What would a world of driverless cars feel like to live in? Here are a couple of thoughts.

Commuters would get more done. I usually enjoy driving, but I’d gladly trade the 45 minutes I spend in my car on a typical day doing something more productive. We already multitask when we drive (listen to music, listen to audiobooks, have phone conversations), but I think most people would like to do more. Or take a nap.

Cabins of cars would become like the passenger compartments of limos, with all the seats facing one another and more luxuries (TVs, computers, etc.) available.

We wouldn’t need parking lots near our destinations. The driverless car could drop us off and go find a parking lot somewhere nearby. E.g. the Toyota Center in downtown Houston has a parking garage that sees use maybe 120 times a year, almost always on nights or weekends. The biggest obstacle to using it for parking during the workday is that it’s a few blocks from the nearest office buildings (and you wouldn’t want to walk half a mile in Houston in the summer if you didn’t have to). But if your car drops you off, it can make that drive. You’d tell it to pick you up at a set time, or you could call it to come get you a few minutes before you need it.

The autonomy of a driverless car might make it easier for a family to have only one car, if they choose. It drops off the kids at school, then takes the parents to each of their jobs, then picks up someone for an appointment or a lunch meeting, etc.

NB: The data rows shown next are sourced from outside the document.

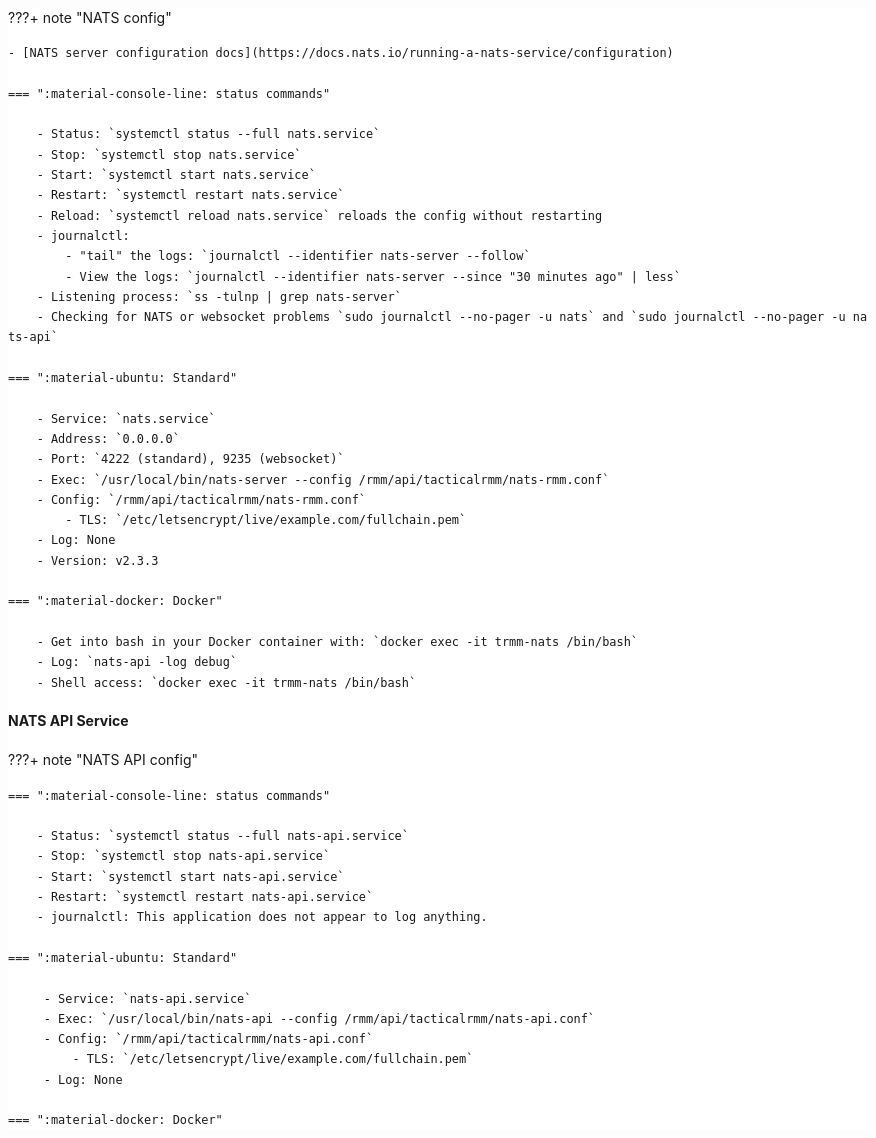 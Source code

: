 ???+ note "NATS config"

    - [NATS server configuration docs](https://docs.nats.io/running-a-nats-service/configuration)

    === ":material-console-line: status commands"

        - Status: `systemctl status --full nats.service`
        - Stop: `systemctl stop nats.service`
        - Start: `systemctl start nats.service`
        - Restart: `systemctl restart nats.service`
        - Reload: `systemctl reload nats.service` reloads the config without restarting
        - journalctl:
            - "tail" the logs: `journalctl --identifier nats-server --follow`
            - View the logs: `journalctl --identifier nats-server --since "30 minutes ago" | less`
        - Listening process: `ss -tulnp | grep nats-server`
        - Checking for NATS or websocket problems `sudo journalctl --no-pager -u nats` and `sudo journalctl --no-pager -u nats-api`

    === ":material-ubuntu: Standard"
    
        - Service: `nats.service`
        - Address: `0.0.0.0`
        - Port: `4222 (standard), 9235 (websocket)`
        - Exec: `/usr/local/bin/nats-server --config /rmm/api/tacticalrmm/nats-rmm.conf`
        - Config: `/rmm/api/tacticalrmm/nats-rmm.conf`
            - TLS: `/etc/letsencrypt/live/example.com/fullchain.pem`
        - Log: None
        - Version: v2.3.3
    
    === ":material-docker: Docker"
    
        - Get into bash in your Docker container with: `docker exec -it trmm-nats /bin/bash`
        - Log: `nats-api -log debug`
        - Shell access: `docker exec -it trmm-nats /bin/bash`

#### NATS API Service

???+ note "NATS API config"

    === ":material-console-line: status commands"

        - Status: `systemctl status --full nats-api.service`
        - Stop: `systemctl stop nats-api.service`
        - Start: `systemctl start nats-api.service`
        - Restart: `systemctl restart nats-api.service`
        - journalctl: This application does not appear to log anything.

    === ":material-ubuntu: Standard"
    
         - Service: `nats-api.service`
         - Exec: `/usr/local/bin/nats-api --config /rmm/api/tacticalrmm/nats-api.conf`
         - Config: `/rmm/api/tacticalrmm/nats-api.conf`
             - TLS: `/etc/letsencrypt/live/example.com/fullchain.pem`
         - Log: None
    
    === ":material-docker: Docker"
     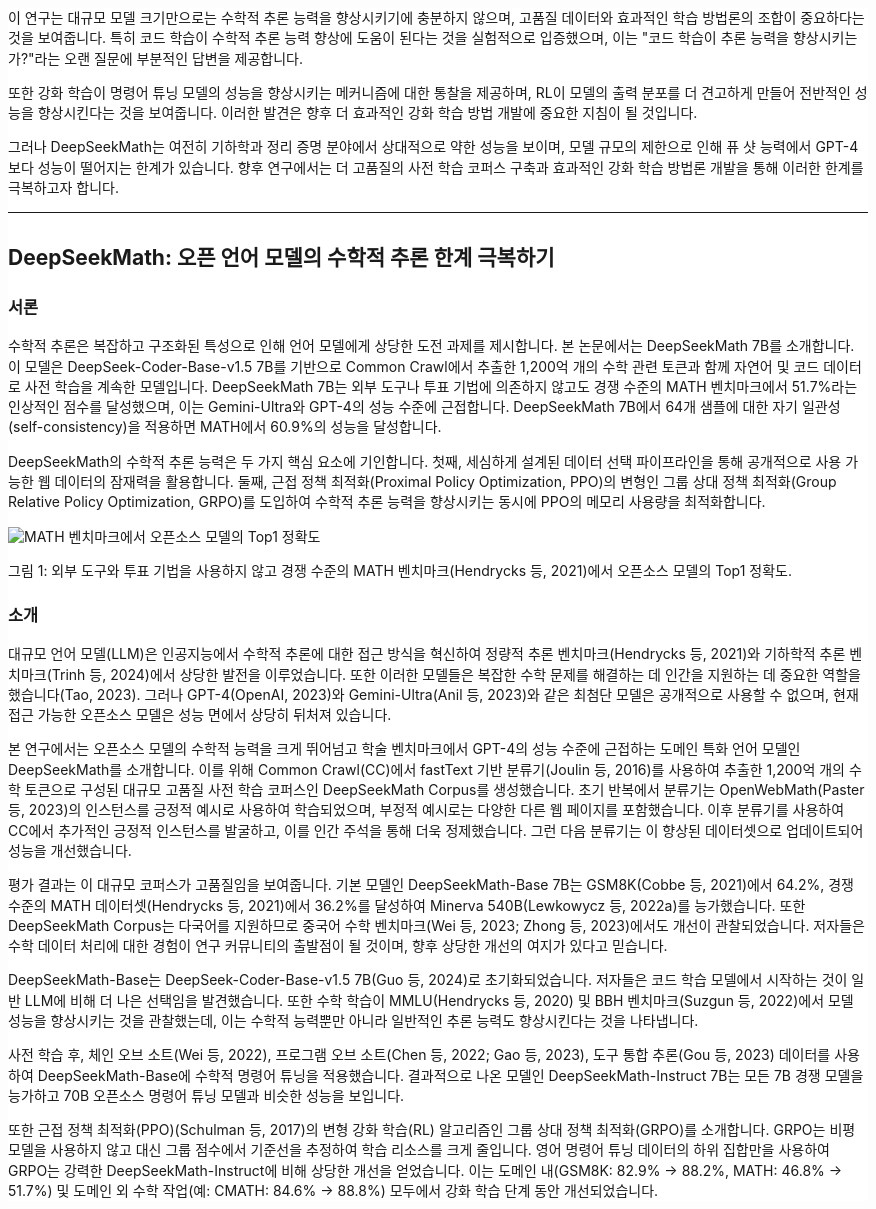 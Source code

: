 이 연구는 대규모 모델 크기만으로는 수학적 추론 능력을 향상시키기에 충분하지 않으며, 고품질 데이터와 효과적인 학습 방법론의 조합이 중요하다는 것을 보여줍니다. 특히 코드 학습이 수학적 추론 능력 향상에 도움이 된다는 것을 실험적으로 입증했으며, 이는 "코드 학습이 추론 능력을 향상시키는가?"라는 오랜 질문에 부분적인 답변을 제공합니다.

또한 강화 학습이 명령어 튜닝 모델의 성능을 향상시키는 메커니즘에 대한 통찰을 제공하며, RL이 모델의 출력 분포를 더 견고하게 만들어 전반적인 성능을 향상시킨다는 것을 보여줍니다. 이러한 발견은 향후 더 효과적인 강화 학습 방법 개발에 중요한 지침이 될 것입니다.

그러나 DeepSeekMath는 여전히 기하학과 정리 증명 분야에서 상대적으로 약한 성능을 보이며, 모델 규모의 제한으로 인해 퓨 샷 능력에서 GPT-4보다 성능이 떨어지는 한계가 있습니다. 향후 연구에서는 더 고품질의 사전 학습 코퍼스 구축과 효과적인 강화 학습 방법론 개발을 통해 이러한 한계를 극복하고자 합니다.
- - -
## DeepSeekMath: 오픈 언어 모델의 수학적 추론 한계 극복하기

### 서론

수학적 추론은 복잡하고 구조화된 특성으로 인해 언어 모델에게 상당한 도전 과제를 제시합니다. 본 논문에서는 DeepSeekMath 7B를 소개합니다. 이 모델은 DeepSeek-Coder-Base-v1.5 7B를 기반으로 Common Crawl에서 추출한 1,200억 개의 수학 관련 토큰과 함께 자연어 및 코드 데이터로 사전 학습을 계속한 모델입니다. DeepSeekMath 7B는 외부 도구나 투표 기법에 의존하지 않고도 경쟁 수준의 MATH 벤치마크에서 51.7%라는 인상적인 점수를 달성했으며, 이는 Gemini-Ultra와 GPT-4의 성능 수준에 근접합니다. DeepSeekMath 7B에서 64개 샘플에 대한 자기 일관성(self-consistency)을 적용하면 MATH에서 60.9%의 성능을 달성합니다.

DeepSeekMath의 수학적 추론 능력은 두 가지 핵심 요소에 기인합니다. 첫째, 세심하게 설계된 데이터 선택 파이프라인을 통해 공개적으로 사용 가능한 웹 데이터의 잠재력을 활용합니다. 둘째, 근접 정책 최적화(Proximal Policy Optimization, PPO)의 변형인 그룹 상대 정책 최적화(Group Relative Policy Optimization, GRPO)를 도입하여 수학적 추론 능력을 향상시키는 동시에 PPO의 메모리 사용량을 최적화합니다.

![MATH 벤치마크에서 오픈소스 모델의 Top1 정확도](https://ar5iv.labs.arxiv.org//html/2402.03300/assets/figures/Math.png)

그림 1: 외부 도구와 투표 기법을 사용하지 않고 경쟁 수준의 MATH 벤치마크(Hendrycks 등, 2021)에서 오픈소스 모델의 Top1 정확도.

### 소개

대규모 언어 모델(LLM)은 인공지능에서 수학적 추론에 대한 접근 방식을 혁신하여 정량적 추론 벤치마크(Hendrycks 등, 2021)와 기하학적 추론 벤치마크(Trinh 등, 2024)에서 상당한 발전을 이루었습니다. 또한 이러한 모델들은 복잡한 수학 문제를 해결하는 데 인간을 지원하는 데 중요한 역할을 했습니다(Tao, 2023). 그러나 GPT-4(OpenAI, 2023)와 Gemini-Ultra(Anil 등, 2023)와 같은 최첨단 모델은 공개적으로 사용할 수 없으며, 현재 접근 가능한 오픈소스 모델은 성능 면에서 상당히 뒤처져 있습니다.

본 연구에서는 오픈소스 모델의 수학적 능력을 크게 뛰어넘고 학술 벤치마크에서 GPT-4의 성능 수준에 근접하는 도메인 특화 언어 모델인 DeepSeekMath를 소개합니다. 이를 위해 Common Crawl(CC)에서 fastText 기반 분류기(Joulin 등, 2016)를 사용하여 추출한 1,200억 개의 수학 토큰으로 구성된 대규모 고품질 사전 학습 코퍼스인 DeepSeekMath Corpus를 생성했습니다. 초기 반복에서 분류기는 OpenWebMath(Paster 등, 2023)의 인스턴스를 긍정적 예시로 사용하여 학습되었으며, 부정적 예시로는 다양한 다른 웹 페이지를 포함했습니다. 이후 분류기를 사용하여 CC에서 추가적인 긍정적 인스턴스를 발굴하고, 이를 인간 주석을 통해 더욱 정제했습니다. 그런 다음 분류기는 이 향상된 데이터셋으로 업데이트되어 성능을 개선했습니다.

평가 결과는 이 대규모 코퍼스가 고품질임을 보여줍니다. 기본 모델인 DeepSeekMath-Base 7B는 GSM8K(Cobbe 등, 2021)에서 64.2%, 경쟁 수준의 MATH 데이터셋(Hendrycks 등, 2021)에서 36.2%를 달성하여 Minerva 540B(Lewkowycz 등, 2022a)를 능가했습니다. 또한 DeepSeekMath Corpus는 다국어를 지원하므로 중국어 수학 벤치마크(Wei 등, 2023; Zhong 등, 2023)에서도 개선이 관찰되었습니다. 저자들은 수학 데이터 처리에 대한 경험이 연구 커뮤니티의 출발점이 될 것이며, 향후 상당한 개선의 여지가 있다고 믿습니다.

DeepSeekMath-Base는 DeepSeek-Coder-Base-v1.5 7B(Guo 등, 2024)로 초기화되었습니다. 저자들은 코드 학습 모델에서 시작하는 것이 일반 LLM에 비해 더 나은 선택임을 발견했습니다. 또한 수학 학습이 MMLU(Hendrycks 등, 2020) 및 BBH 벤치마크(Suzgun 등, 2022)에서 모델 성능을 향상시키는 것을 관찰했는데, 이는 수학적 능력뿐만 아니라 일반적인 추론 능력도 향상시킨다는 것을 나타냅니다.

사전 학습 후, 체인 오브 소트(Wei 등, 2022), 프로그램 오브 소트(Chen 등, 2022; Gao 등, 2023), 도구 통합 추론(Gou 등, 2023) 데이터를 사용하여 DeepSeekMath-Base에 수학적 명령어 튜닝을 적용했습니다. 결과적으로 나온 모델인 DeepSeekMath-Instruct 7B는 모든 7B 경쟁 모델을 능가하고 70B 오픈소스 명령어 튜닝 모델과 비슷한 성능을 보입니다.

또한 근접 정책 최적화(PPO)(Schulman 등, 2017)의 변형 강화 학습(RL) 알고리즘인 그룹 상대 정책 최적화(GRPO)를 소개합니다. GRPO는 비평 모델을 사용하지 않고 대신 그룹 점수에서 기준선을 추정하여 학습 리소스를 크게 줄입니다. 영어 명령어 튜닝 데이터의 하위 집합만을 사용하여 GRPO는 강력한 DeepSeekMath-Instruct에 비해 상당한 개선을 얻었습니다. 이는 도메인 내(GSM8K: 82.9% → 88.2%, MATH: 46.8% → 51.7%) 및 도메인 외 수학 작업(예: CMATH: 84.6% → 88.8%) 모두에서 강화 학습 단계 동안 개선되었습니다.
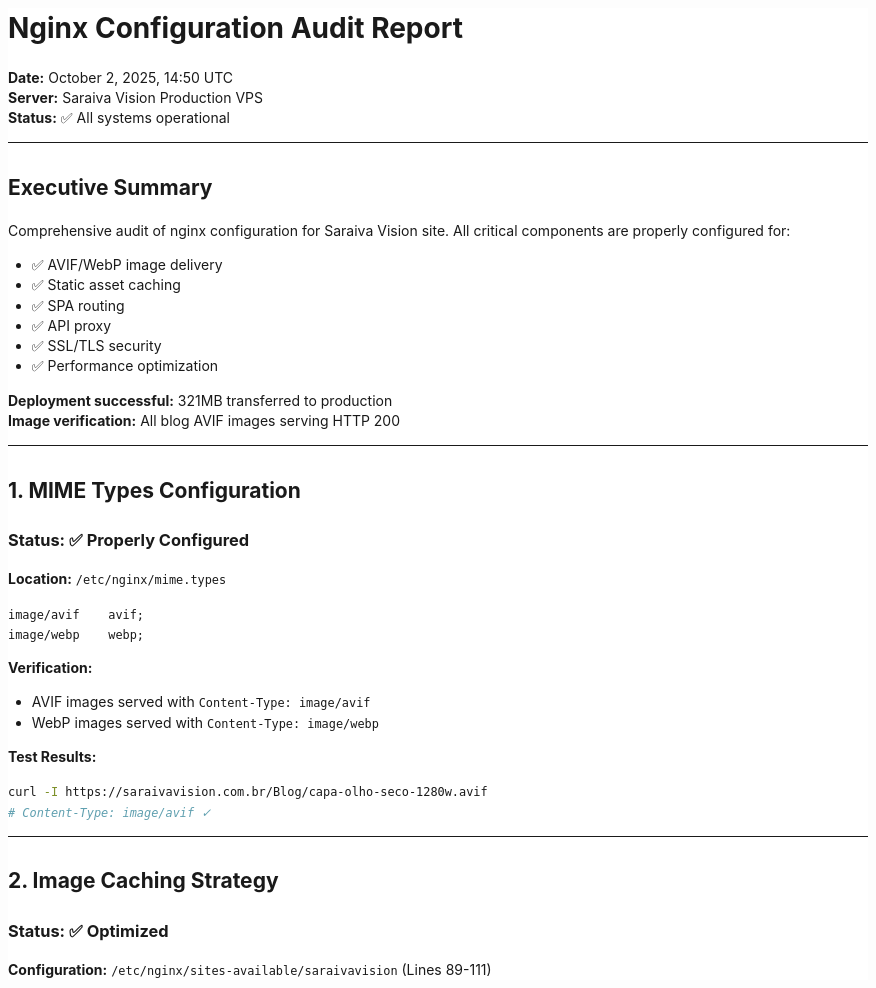 # Nginx Configuration Audit Report

**Date:** October 2, 2025, 14:50 UTC  
**Server:** Saraiva Vision Production VPS  
**Status:** ✅ All systems operational

---

## Executive Summary

Comprehensive audit of nginx configuration for Saraiva Vision site. All critical components are properly configured for:
- ✅ AVIF/WebP image delivery
- ✅ Static asset caching
- ✅ SPA routing
- ✅ API proxy
- ✅ SSL/TLS security
- ✅ Performance optimization

**Deployment successful:** 321MB transferred to production  
**Image verification:** All blog AVIF images serving HTTP 200

---

## 1. MIME Types Configuration

### Status: ✅ Properly Configured

**Location:** `/etc/nginx/mime.types`

```nginx
image/avif    avif;
image/webp    webp;
```

**Verification:**
- AVIF images served with `Content-Type: image/avif`
- WebP images served with `Content-Type: image/webp`

**Test Results:**
```bash
curl -I https://saraivavision.com.br/Blog/capa-olho-seco-1280w.avif
# Content-Type: image/avif ✓
```

---

## 2. Image Caching Strategy

### Status: ✅ Optimized

**Configuration:** `/etc/nginx/sites-available/saraivavision` (Lines 89-111)
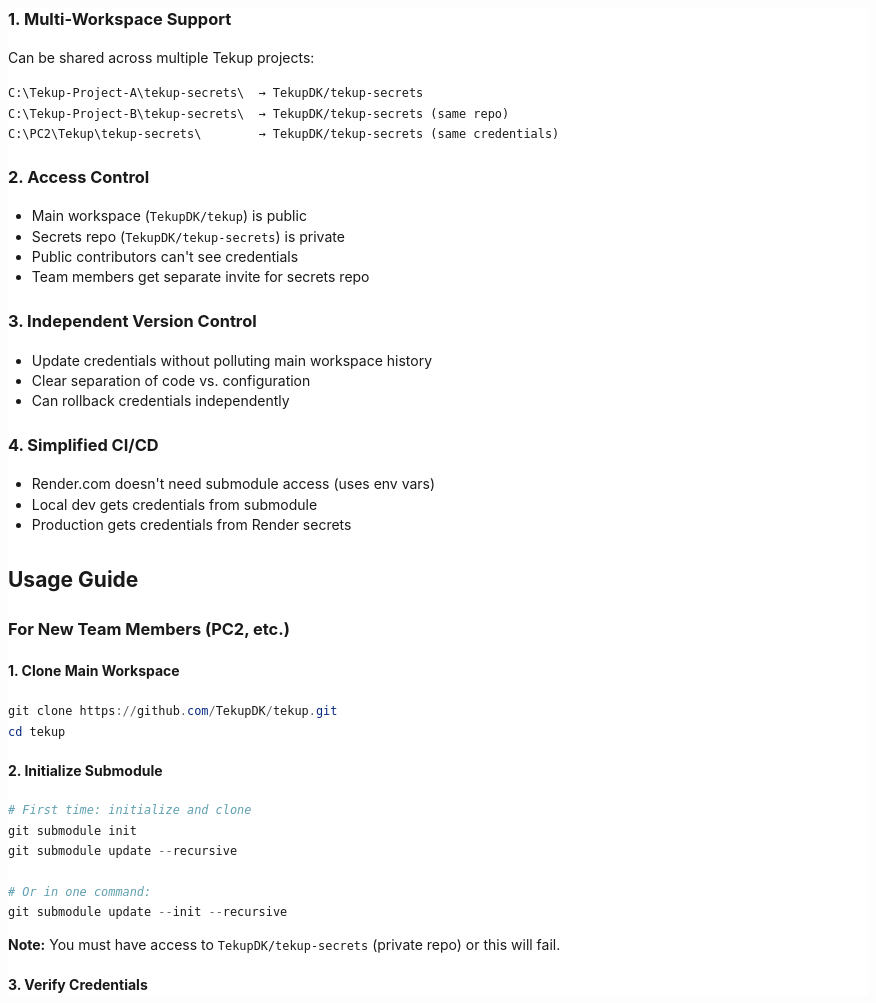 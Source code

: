 ### 1. **Multi-Workspace Support**

Can be shared across multiple Tekup projects:
```
C:\Tekup-Project-A\tekup-secrets\  → TekupDK/tekup-secrets
C:\Tekup-Project-B\tekup-secrets\  → TekupDK/tekup-secrets (same repo)
C:\PC2\Tekup\tekup-secrets\        → TekupDK/tekup-secrets (same credentials)
```

### 2. **Access Control**

- Main workspace (`TekupDK/tekup`) is public
- Secrets repo (`TekupDK/tekup-secrets`) is private
- Public contributors can't see credentials
- Team members get separate invite for secrets repo

### 3. **Independent Version Control**

- Update credentials without polluting main workspace history
- Clear separation of code vs. configuration
- Can rollback credentials independently

### 4. **Simplified CI/CD**

- Render.com doesn't need submodule access (uses env vars)
- Local dev gets credentials from submodule
- Production gets credentials from Render secrets

## Usage Guide

### For New Team Members (PC2, etc.)

#### 1. Clone Main Workspace

```powershell
git clone https://github.com/TekupDK/tekup.git
cd tekup
```

#### 2. Initialize Submodule

```powershell
# First time: initialize and clone
git submodule init
git submodule update --recursive

# Or in one command:
git submodule update --init --recursive
```

**Note:** You must have access to `TekupDK/tekup-secrets` (private repo) or this will fail.

#### 3. Verify Credentials
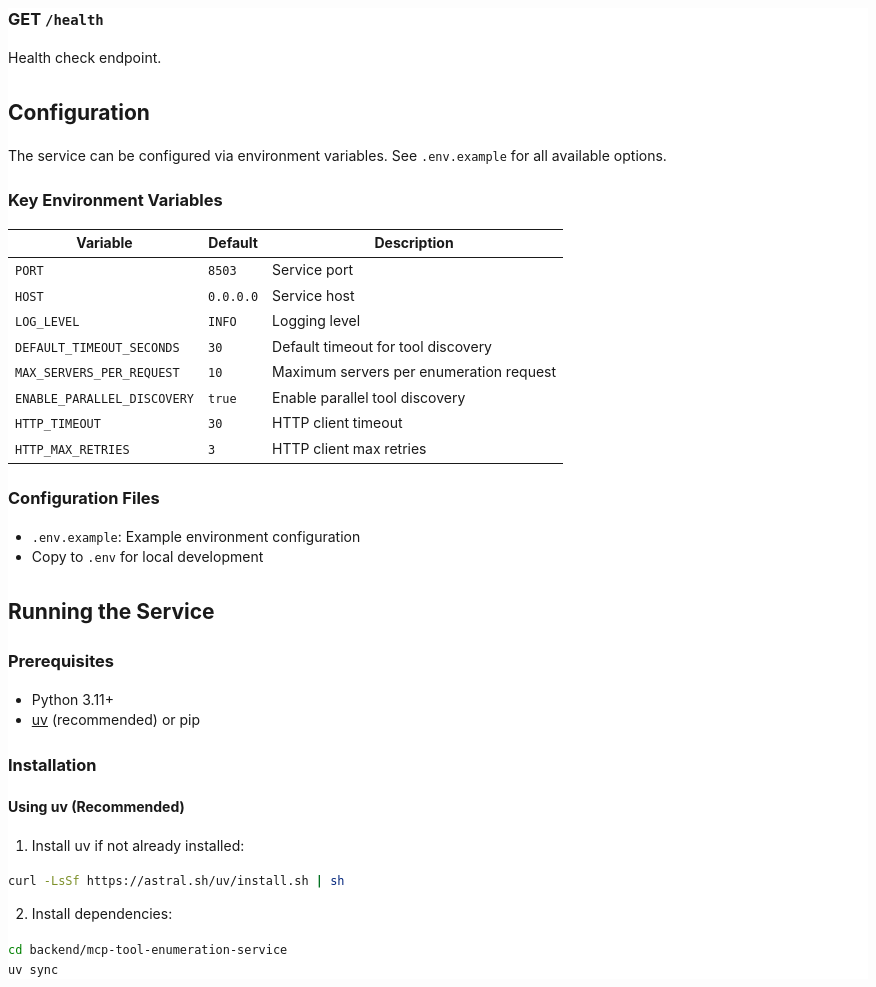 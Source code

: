 ### GET `/health`

Health check endpoint.

## Configuration

The service can be configured via environment variables. See `.env.example` for all available options.

### Key Environment Variables

| Variable | Default | Description |
|----------|---------|-------------|
| `PORT` | `8503` | Service port |
| `HOST` | `0.0.0.0` | Service host |
| `LOG_LEVEL` | `INFO` | Logging level |
| `DEFAULT_TIMEOUT_SECONDS` | `30` | Default timeout for tool discovery |
| `MAX_SERVERS_PER_REQUEST` | `10` | Maximum servers per enumeration request |
| `ENABLE_PARALLEL_DISCOVERY` | `true` | Enable parallel tool discovery |
| `HTTP_TIMEOUT` | `30` | HTTP client timeout |
| `HTTP_MAX_RETRIES` | `3` | HTTP client max retries |

### Configuration Files

- `.env.example`: Example environment configuration
- Copy to `.env` for local development

## Running the Service

### Prerequisites

- Python 3.11+
- [uv](https://docs.astral.sh/uv/) (recommended) or pip

### Installation

#### Using uv (Recommended)

1. Install uv if not already installed:
```bash
curl -LsSf https://astral.sh/uv/install.sh | sh
```

2. Install dependencies:
```bash
cd backend/mcp-tool-enumeration-service
uv sync
```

Would roads full of driverless cars look like a stereotype of Italy today, cars driving pell-mell without regard for lanes and intersections? Probably not, for two reasons. First, driverless cars would share the road with human drivers for a few decades, and pedestrians after that. People need signs and lights. Second, even if there were roads where the only people are passengers in driverless cars, don’t underestimate the lock-in effect of human expectations. Does your cell phone’s camera still make a shutter sound when you take a picture? We expect cars to follow the rules of the road, and that won’t change if robots are driving them.